■ Required action
Provide an exact copy of the data, excluding the images.

■ Exercise materials
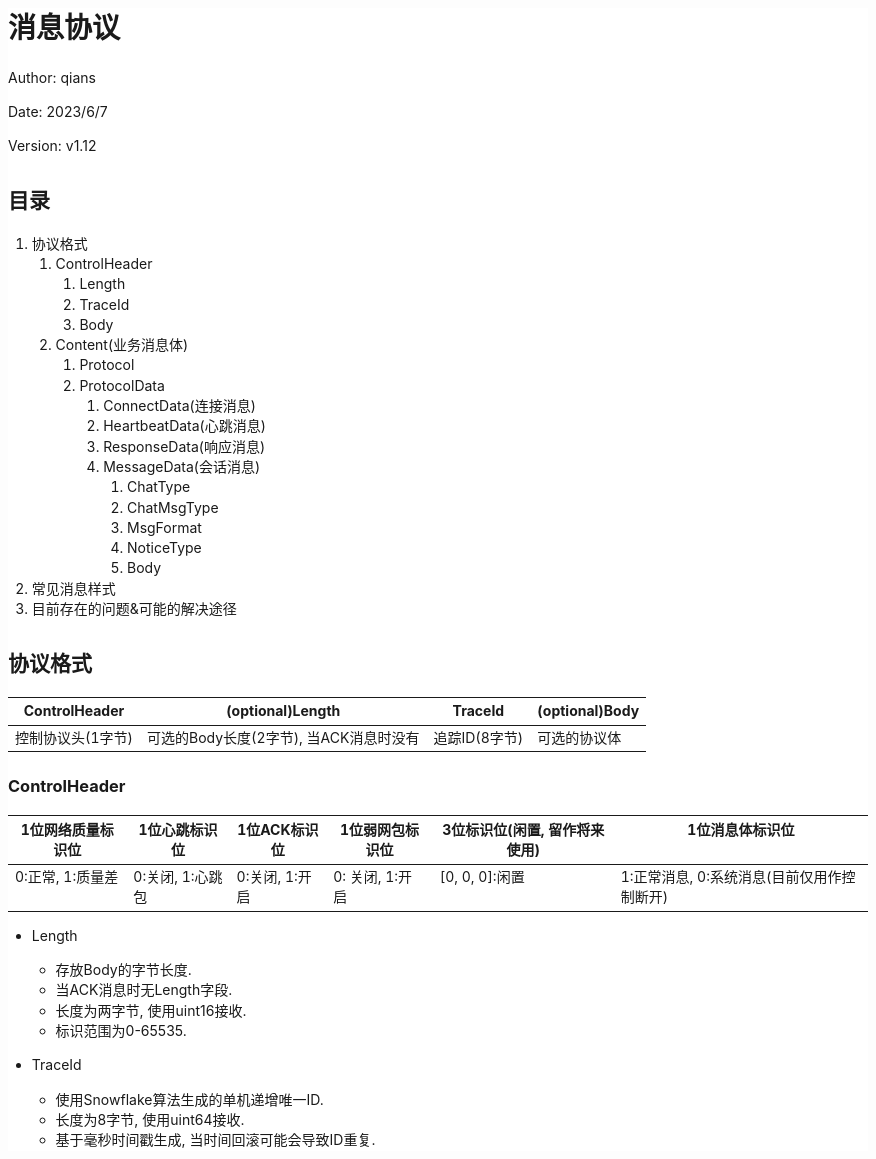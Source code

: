 # 消息协议

Author: qians

Date: 2023/6/7

Version: v1.12

## 目录

1. 协议格式
   1. ControlHeader
      1. Length
      2. TraceId
      3. Body
   2. Content(业务消息体)
      1. Protocol
      2. ProtocolData
         1. ConnectData(连接消息)
         2. HeartbeatData(心跳消息)
         3. ResponseData(响应消息)
         4. MessageData(会话消息)
            1. ChatType
            2. ChatMsgType
            3. MsgFormat
            4. NoticeType
            5. Body
2. 常见消息样式
3. 目前存在的问题&可能的解决途径

## 协议格式

| ControlHeader     | (optional)Length                       | TraceId       | (optional)Body |
| ----------------- | -------------------------------------- | ------------- | -------------- |
| 控制协议头(1字节) | 可选的Body长度(2字节), 当ACK消息时没有 | 追踪ID(8字节) | 可选的协议体   |

### ControlHeader

| 1位网络质量标识位 | 1位心跳标识位    | 1位ACK标识位   | 1位弱网包标识位 | 3位标识位(闲置, 留作将来使用) | 1位消息体标识位                            |
| ----------------- | ---------------- | -------------- | --------------- | ----------------------------- | ------------------------------------------ |
| 0:正常, 1:质量差  | 0:关闭, 1:心跳包 | 0:关闭, 1:开启 | 0: 关闭, 1:开启 | [0, 0, 0]:闲置                | 1:正常消息, 0:系统消息(目前仅用作控制断开) |

- Length
  - 存放Body的字节长度.
  - 当ACK消息时无Length字段.
  - 长度为两字节, 使用uint16接收.
  - 标识范围为0-65535.

- TraceId
  - 使用Snowflake算法生成的单机递增唯一ID.
  - 长度为8字节, 使用uint64接收.
  - 基于毫秒时间戳生成, 当时间回滚可能会导致ID重复.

■ Solution to the problem
Source code

: # 消息协议

Author: qians

Date: 2023/6/7

Version: v1.12

## 目录

1. 协议格式
   1. ControlHeader
      1. Length
      2. TraceId
      3. Body
   2. Content(业务消息体)
      1. Protocol
      2. ProtocolData
         1. ConnectData(连接消息)
         2. HeartbeatData(心跳消息)
         3. ResponseData(响应消息)
         4. MessageData(会话消息)
            1. ChatType
            2. ChatMsgType
            3. MsgFormat
            4. NoticeType
            5. Body
2. 常见消息样式
3. 目前存在的问题&可能的解决途径

## 协议格式

| ControlHeader     | (optional)Length                       | TraceId       | (optional)Body |
| ----------------- | -------------------------------------- | ------------- | -------------- |
| 控制协议头(1字节) | 可选的Body长度(2字节), 当ACK消息时没有 | 追踪ID(8字节) | 可选的协议体   |

### ControlHeader

| 1位网络质量标识位 | 1位心跳标识位    | 1位ACK标识位   | 1位弱网包标识位 | 3位标识位(闲置, 留作将来使用) | 1位消息体标识位                            |
| ----------------- | ---------------- | -------------- | --------------- | ----------------------------- | ------------------------------------------ |
| 0:正常, 1:质量差  | 0:关闭, 1:心跳包 | 0:关闭, 1:开启 | 0: 关闭, 1:开启 | [0, 0, 0]:闲置                | 1:正常消息, 0:系统消息(目前仅用作控制断开) |

- Length
  - 存放Body的字节长度.
  - 当ACK消息时无Length字段.
  - 长度为两字节, 使用uint16接收.
  - 标识范围为0-65535.

- TraceId
  - 使用Snowflake算法生成的单机递增唯一ID.
  - 长度为8字节, 使用uint64接收.
  - 基于毫秒时间戳生成, 当时间回滚可能会导致ID重复.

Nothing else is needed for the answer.